É dessa forma que a suposta função de "proteger o povo" é desconstruída em meio as lágrimas para mais uma família negra brasileira. Derrubar e não proteger. A PM do estado de São Paulo aumentou em 50% seu número de assassinatos entre 2010 e 2011. Entre os assassinados pela polícia brasileira, os negros aparecem três vezes mais que os brancos. Qualquer olhar atento na terceira maior população carcerária do mundo(atrás apenas dos EUA e da China), mostra rapidamente a cor e a idade dos rostos atrás das grades. Os jovens negros estão na mira.

O Haiti é aqui, o Haiti, não é aqui?

A repressão na USP, a violência na Cracolândia, e a repercussão nacional da desocupação do Pinheirinho, trouxeram a tona a truculenta ação policial dos tucanos, e seus objetivos de estabelecer uma repressão sistemática para melhor passar seus projetos políticos.
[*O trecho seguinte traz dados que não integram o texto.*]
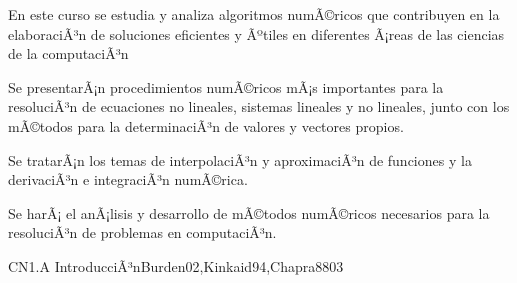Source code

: 
\begin{syllabus}


\begin{justification}
En este curso se estudia y analiza algoritmos numÃ©ricos que
contribuyen en la elaboraciÃ³n de soluciones eficientes y Ãºtiles en
diferentes Ã¡reas de las ciencias de la computaciÃ³n
\end{justification}

\begin{goals}
\item Se presentarÃ¡n procedimientos numÃ©ricos mÃ¡s importantes para la resoluciÃ³n de 
ecuaciones no lineales, sistemas lineales y no lineales, junto con los mÃ©todos 
para la determinaciÃ³n de valores y vectores propios.

\item Se tratarÃ¡n los temas de interpolaciÃ³n y aproximaciÃ³n de funciones y la 
derivaciÃ³n e integraciÃ³n numÃ©rica.

\item Se harÃ¡ el anÃ¡lisis y desarrollo de mÃ©todos numÃ©ricos necesarios para la 
resoluciÃ³n de problemas en computaciÃ³n.
\end{goals}

\begin{outcomes}
\end{outcomes}

\begin{unit}{CN1.A IntroducciÃ³n}{Burden02,Kinkaid94,Chapra88}{0}{3}
\begin{topics}
      \item \CNONETopicFloating
      \item \CNONETopicError
      \item \CNONETopicTaylor
   \end{topics}

   \begin{unitgoals}
      \item \CNONEObjONE
      \item \CNONEObjTWO
      \item \CNONEObjTHREE
      \item \CNONEObjFOUR
   \end{unitgoals}
\end{unit}


\end{syllabus}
Mas o petismo, que completará uma década governando o país, também é responsável direto pelo fortalecimento estrutural do aparato repressivo brasileiro. Não entraremos aqui nos exemplos de repressão regional de Luiziane no Ceará, Tarso Genro no Rio Grande do Sul e de Jacques Wagner na Bahia, ou de Dilma que enviou a Força de Segurança Nacional a Jirau para suprimir aquela revolta operária, que poderiam ser assimilados ao realizado Alckmin. Isso é demonstrado de forma simples com um fato bastante categórico: a liderança brasileira na ocupação militar do Haiti implementada pelo governo petista. Não se trata somente da manutenção da violência contra o povo pobre brasileiro pelas mãos do petismo: o governo de Lula e agora Dilma são responsáveis pela opressão nacional contra a nação haitiana, atendendo aos interesses do imperialismo norte-americano.

Por trás do falso discurso de ajuda humanitária, desconstruído pela miséria massiva, pelos desvios de milhões de dólares arrecadados com o terremoto e com as constantes denúncias de assassinatos, violência e estupros pelas tropas da Minustah, o que vemos é um grande laboratório de treinamento para as tropas brasileiras que é diretamente aproveitado na constituição das Unidades de Policia Pacificadoras(UPPs). A ocupação que fere a soberania nacional haitiana, tem três objetivos estratégicos para o governo: pleitear uma vaga no Conselho de Segurança da ONU junto aos EUA, exercitar e treinar as tropas brasileiras contra os negros haitianos e garantir altos lucros da burguesia nacional naquele país, como o setor têxtil, que vem lucrando milhões com a mão de obra semi-escrava haitiana.

É para isto que serve a polícia, e a “segurança” que argumentam que ela faz, para cumprir este papel estrutural. Se hoje precisamos recorrer a elementos estruturais da repressão cotidiana a pobres e negros para explicitá-lo é porque mesmo em situações de calma na luta de classes a burguesia precisa impor a repressão para garantir seus lucros, e porque, ao mesmo tempo a luta de classes não coloca desafios que permitam mostrar a polícia em seu papel, essencial, de repressão aos lutadores. A Grécia e o Chile mostram mais claramente estas características, onde a luta de classes coloca algum desafio, ainda que inicial a governos e regimes, as polícias mostram para que servem – para impedir o livre desenvolvimento destas manifestações.